Oportunidades de crescimento residem no desenvolvimento de novas tecnologias, não no plantio de árvores na esperança de um mercado de carbono ainda indefinido

Por Felipe Buchbinder

A ideia é simples: nós plantamos as árvores e elas puxam o gás carbônico da atmosfera. A ideia, que parece ter saído da cabeça de uma criança, mora no coração dos especialistas: em artigo da revista Nature, dentre 43 estratégias possíveis para combater a mudança climática, soluções baseadas na natureza foram as que obtiveram um maior consenso quanto à sua efetividade. No outro extremo, ficaram soluções baseadas em mercado (como créditos de carbono). O problema destas soluções não é que elas sejam ineficazes, mas que suas eficácias dependem de uma costura política cujo resultado é incerto, ainda mais em escala global.
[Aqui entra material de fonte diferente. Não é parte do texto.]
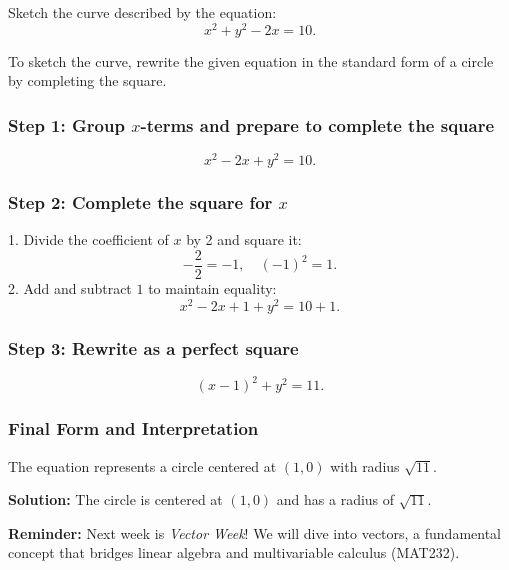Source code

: \documentclass{article}
\begin{document}
\begin{examplebox}
    Sketch the curve described by the equation:
    \[
        x^2 + y^2 - 2x = 10.
    \]
    
    \begin{solutionbox}
    To sketch the curve, rewrite the given equation in the standard form of a circle by completing the square.
    
    \subsubsection*{Step 1: Group \(x\)-terms and prepare to complete the square}
    \[
        x^2 - 2x + y^2 = 10.
    \]
    
    \subsubsection*{Step 2: Complete the square for \(x\)}
    1. Divide the coefficient of \(x\) by 2 and square it:
       \[
           -\frac{2}{2} = -1, \quad (-1)^2 = 1.
       \]
    2. Add and subtract \(1\) to maintain equality:
       \[
           x^2 - 2x + 1 + y^2 = 10 + 1.
       \]
    
    \subsubsection*{Step 3: Rewrite as a perfect square}
    \[
        (x - 1)^2 + y^2 = 11.
    \]
    
    \subsubsection*{Final Form and Interpretation}
    The equation represents a circle centered at \((1, 0)\) with radius \(\sqrt{11}\).
    
    \begin{answerbox}
    \textbf{Solution:} The circle is centered at \((1, 0)\) and has a radius of \(\sqrt{11}\).
    \end{answerbox}
    
    \end{solutionbox}
\end{examplebox}
    
\begin{notebox}
    \textbf{Reminder:} Next week is \emph{Vector Week}! We will dive into vectors, a fundamental concept that bridges linear algebra and multivariable calculus (MAT232).
\end{notebox}    
\end{document}
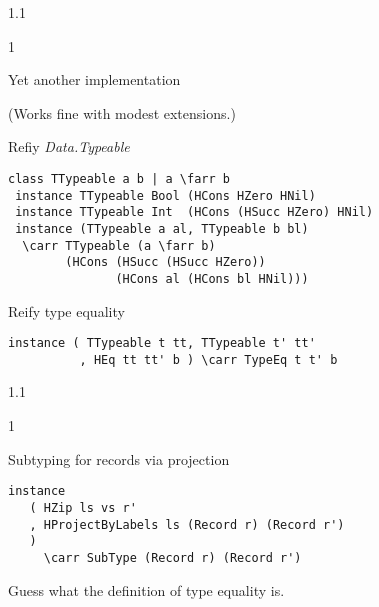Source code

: \documentclass{slides}
\newenvironment{myslide}{\begin{slide}\color{Blue}\begin{boxedminipage}{1.1\hsize}\begin{boxedminipage}{1\hsize}\color{Black}
\vspace{-170\in}
}{%
\smallskip
\end{boxedminipage}
\end{boxedminipage}
\end{slide}}
\newenvironment{myslide}{\begin{slide}
}{%
\end{slide}}
\newenvironment{myslide}{\begin{slide}\color{White}\begin{boxedminipage}{1.1\hsize}\color{Black}
\vspace{-170\in}
}{%
\smallskip
\end{boxedminipage}
\end{slide}}
\newcommand{\header}[1]{{\large \color{Red} #1}}
\newcommand{\blau}[1]{{\vspace{-50\in}\normalsize \color{Blue} #1}}
\newcommand{\farr}{\ensuremath{\to}}
\newcommand{\carr}{\ensuremath{\Rightarrow}}
\begin{document}
\begin{myslide}

\header{Yet another implementation}

\vspace{-77\in}

{\tiny (Works fine with modest extensions.)}

\vspace{-42\in}

\blau{Refiy \emph{Data.Typeable}}

\medskip

\begin{Verbatim}[fontfamily=courier,fontsize=\small,commandchars=\\\{\}]
 class TTypeable a b | a \farr b
 instance TTypeable Bool (HCons HZero HNil)
 instance TTypeable Int  (HCons (HSucc HZero) HNil)
 instance (TTypeable a al, TTypeable b bl)
  \carr TTypeable (a \farr b)
        (HCons (HSucc (HSucc HZero))
               (HCons al (HCons bl HNil)))
\end{Verbatim}

\vspace{-77\in}

\blau{Reify type equality}

\medskip

\begin{Verbatim}[fontfamily=courier,fontsize=\small,commandchars=\\\{\}]
 instance ( TTypeable t tt, TTypeable t' tt'
          , HEq tt tt' b ) \carr TypeEq t t' b
\end{Verbatim}


\end{myslide}






\begin{myslide}

\header{Subtyping for records via projection}

\bigskip

\begin{Verbatim}[fontfamily=courier,fontsize=\small,commandchars=\\\{\}]
 instance
   ( HZip ls vs r'
   , HProjectByLabels ls (Record r) (Record r')
   )
     \carr SubType (Record r) (Record r')
\end{Verbatim}

{\small

Guess what the definition of type equality is.

}

\end{myslide}
\end{document}
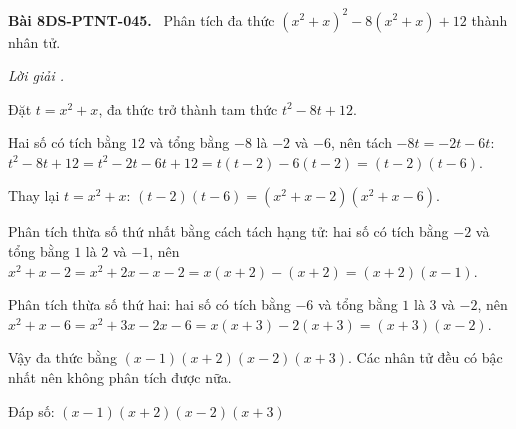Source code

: \documentclass[12pt,a4paper]{article}
\newenvironment{problem}[1][]{\par\medskip\noindent\textbf{Bài #1.}\ }{\par}
\newenvironment{solution}[1][]{\par\noindent\textit{Lời giải #1.}\par}{\par}
\begin{document}
\begin{problem}[8DS-PTNT-045]
Phân tích đa thức $(x^2 + x)^2 - 8(x^2 + x) + 12$ thành nhân tử.

\begin{solution}
Đặt $t = x^2 + x$, đa thức trở thành tam thức $t^2 - 8t + 12$.

Hai số có tích bằng $12$ và tổng bằng $-8$ là $-2$ và $-6$, nên tách $-8t = -2t - 6t$: $t^2 - 8t + 12 = t^2 - 2t - 6t + 12 = t(t - 2) - 6(t - 2) = (t - 2)(t - 6)$.

Thay lại $t = x^2 + x$: $(t - 2)(t - 6) = (x^2 + x - 2)(x^2 + x - 6)$.

Phân tích thừa số thứ nhất bằng cách tách hạng tử: hai số có tích bằng $-2$ và tổng bằng $1$ là $2$ và $-1$, nên $x^2 + x - 2 = x^2 + 2x - x - 2 = x(x + 2) - (x + 2) = (x + 2)(x - 1)$.

Phân tích thừa số thứ hai: hai số có tích bằng $-6$ và tổng bằng $1$ là $3$ và $-2$, nên $x^2 + x - 6 = x^2 + 3x - 2x - 6 = x(x + 3) - 2(x + 3) = (x + 3)(x - 2)$.

Vậy đa thức bằng $(x - 1)(x + 2)(x - 2)(x + 3)$. Các nhân tử đều có bậc nhất nên không phân tích được nữa.

Đáp số: $\boxed{(x - 1)(x + 2)(x - 2)(x + 3)}$
\end{solution}
\end{problem}
\end{document}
Soluções baseadas na natureza, portanto, são uma solução mais segura.

Outro artigo pede cautela: o efeito do reflorestamento depende do local em que ele é realizado. Há locais em que o reflorestamento leva a um aumento (não redução) da temperatura global. Isso porque, ao cobrir a superfície terrestre com folhagem, absorve-se gás carbônico da atmosfera, mas se impede que a superfície reflita o calor de volta para o espaço. O resultado dessa contabilidade vai determinar se plantar (ou preservar) florestas resulta em uma redução ou aumento da temperatura global.

O cálculo é diferente para cada região, porque diferentes tipos de solo refletem o calor em maior ou menor medida. A neve e o gelo do norte do Canadá, por exemplo, refletem muita luz, funcionando como um espelho de calor. Um reflorestamento ali iria aumentar, não reduzir, a temperatura do planeta. Já o plantio de árvores no Brasil faz muito sentido. De fato, os biomas em que o plantio e a preservação de vegetação têm o maior impacto em termos de redução de temperatura são as florestas tropical e subtropical úmidas. O Brasil tem um exemplo desses biomas: a Floresta Amazônica.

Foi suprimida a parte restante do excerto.